ABOUT THIS EXERCISE ▸ Which lines of the records below contain the word "background"? Copy each of them out.

AVAILABLE RECORDS ▸
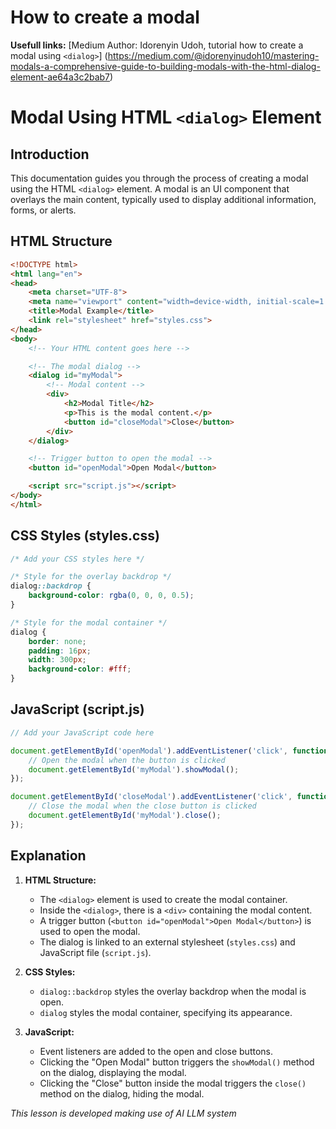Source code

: # How to create a modal

**Usefull links:**
[Medium Author: Idorenyin Udoh, tutorial how to create a modal using `<dialog>`]
(https://medium.com/@idorenyinudoh10/mastering-modals-a-comprehensive-guide-to-building-modals-with-the-html-dialog-element-ae64a3c2bab7)


# Modal Using HTML `<dialog>` Element

## Introduction

This documentation guides you through the process of creating a modal using the HTML `<dialog>` element. A modal is an UI component that overlays the main content, typically used to display additional information, forms, or alerts.

## HTML Structure

```html
<!DOCTYPE html>
<html lang="en">
<head>
    <meta charset="UTF-8">
    <meta name="viewport" content="width=device-width, initial-scale=1.0">
    <title>Modal Example</title>
    <link rel="stylesheet" href="styles.css">
</head>
<body>
    <!-- Your HTML content goes here -->

    <!-- The modal dialog -->
    <dialog id="myModal">
        <!-- Modal content -->
        <div>
            <h2>Modal Title</h2>
            <p>This is the modal content.</p>
            <button id="closeModal">Close</button>
        </div>
    </dialog>

    <!-- Trigger button to open the modal -->
    <button id="openModal">Open Modal</button>

    <script src="script.js"></script>
</body>
</html>
```

## CSS Styles (styles.css)

```css
/* Add your CSS styles here */

/* Style for the overlay backdrop */
dialog::backdrop {
    background-color: rgba(0, 0, 0, 0.5);
}

/* Style for the modal container */
dialog {
    border: none;
    padding: 16px;
    width: 300px;
    background-color: #fff;
}
```

## JavaScript (script.js)

```javascript
// Add your JavaScript code here

document.getElementById('openModal').addEventListener('click', function() {
    // Open the modal when the button is clicked
    document.getElementById('myModal').showModal();
});

document.getElementById('closeModal').addEventListener('click', function() {
    // Close the modal when the close button is clicked
    document.getElementById('myModal').close();
});
```

## Explanation

1. **HTML Structure:**
   - The `<dialog>` element is used to create the modal container.
   - Inside the `<dialog>`, there is a `<div>` containing the modal content.
   - A trigger button (`<button id="openModal">Open Modal</button>`) is used to open the modal.
   - The dialog is linked to an external stylesheet (`styles.css`) and JavaScript file (`script.js`).

2. **CSS Styles:**
   - `dialog::backdrop` styles the overlay backdrop when the modal is open.
   - `dialog` styles the modal container, specifying its appearance.

3. **JavaScript:**
   - Event listeners are added to the open and close buttons.
   - Clicking the "Open Modal" button triggers the `showModal()` method on the dialog, displaying the modal.
   - Clicking the "Close" button inside the modal triggers the `close()` method on the dialog, hiding the modal.

*This lesson is developed making use of AI LLM system*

SOLVED EXERCISE ▸
    background-color: rgba(0, 0, 0, 0.5);
    background-color: #fff;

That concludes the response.